===== Data supplied
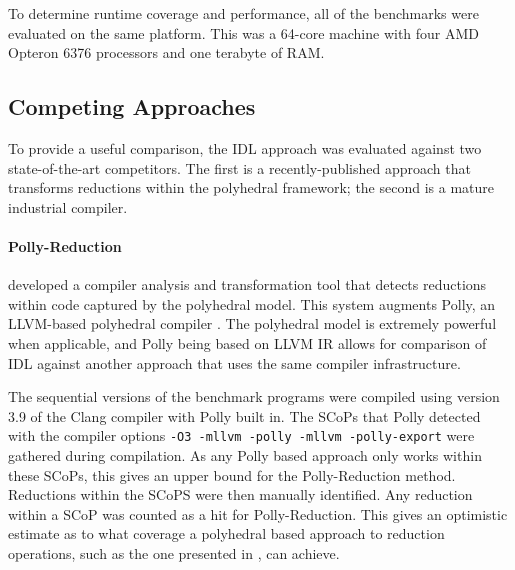     To determine runtime coverage and performance, all of the benchmarks were
    evaluated on the same platform.
    This was a 64-core machine with four AMD Opteron 6376 processors and one
    terabyte of RAM.

\subsection{Competing Approaches}
\label{section:competition}

    To provide a useful comparison, the IDL approach was evaluated against two
    state-of-the-art competitors.
    The first is a recently-published approach that transforms reductions within
    the polyhedral framework; the second is a mature industrial compiler.

\paragraph*{Polly-Reduction}

    \citet{Doerfert2015Polly} developed a compiler analysis and transformation
    tool that detects reductions within code captured by the polyhedral model.
    This system augments Polly, an LLVM-based polyhedral compiler
    \citep{Lengauer2012Polly}.
    The polyhedral model is extremely powerful when applicable, and Polly being
    based on LLVM IR allows for comparison of IDL against another approach that
    uses the same compiler infrastructure.

    The sequential versions of the benchmark programs were compiled using
    version 3.9 of the Clang compiler with Polly built in.
    The SCoPs that Polly detected with the compiler options \texttt{-O3
    -mllvm -polly -mllvm -polly-export} were gathered during compilation.
    As any Polly based approach only works within these SCoPs, this gives an
    upper bound for the Polly-Reduction method.
    Reductions within the SCoPS were then manually identified.
    Any reduction within a SCoP was counted as a hit for Polly-Reduction.
    This gives an optimistic estimate as to what coverage a polyhedral based
    approach to reduction operations, such as the one presented in
    \citet{Doerfert2015Polly}, can achieve.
==========
# Description of the task:
Leaving the images out, retype all the material above exactly.

# Your solution:
     To determine runtime coverage and performance, all of the benchmarks were
    evaluated on the same platform.
    This was a 64-core machine with four AMD Opteron 6376 processors and one
    terabyte of RAM.

\subsection{Competing Approaches}
\label{section:competition}

    To provide a useful comparison, the IDL approach was evaluated against two
    state-of-the-art competitors.
    The first is a recently-published approach that transforms reductions within
    the polyhedral framework; the second is a mature industrial compiler.

\paragraph*{Polly-Reduction}

    \citet{Doerfert2015Polly} developed a compiler analysis and transformation
    tool that detects reductions within code captured by the polyhedral model.
    This system augments Polly, an LLVM-based polyhedral compiler
    \citep{Lengauer2012Polly}.
    The polyhedral model is extremely powerful when applicable, and Polly being
    based on LLVM IR allows for comparison of IDL against another approach that
    uses the same compiler infrastructure.

    The sequential versions of the benchmark programs were compiled using
    version 3.9 of the Clang compiler with Polly built in.
    The SCoPs that Polly detected with the compiler options \texttt{-O3
    -mllvm -polly -mllvm -polly-export} were gathered during compilation.
    As any Polly based approach only works within these SCoPs, this gives an
    upper bound for the Polly-Reduction method.
    Reductions within the SCoPS were then manually identified.
    Any reduction within a SCoP was counted as a hit for Polly-Reduction.
    This gives an optimistic estimate as to what coverage a polyhedral based
    approach to reduction operations, such as the one presented in
    \citet{Doerfert2015Polly}, can achieve.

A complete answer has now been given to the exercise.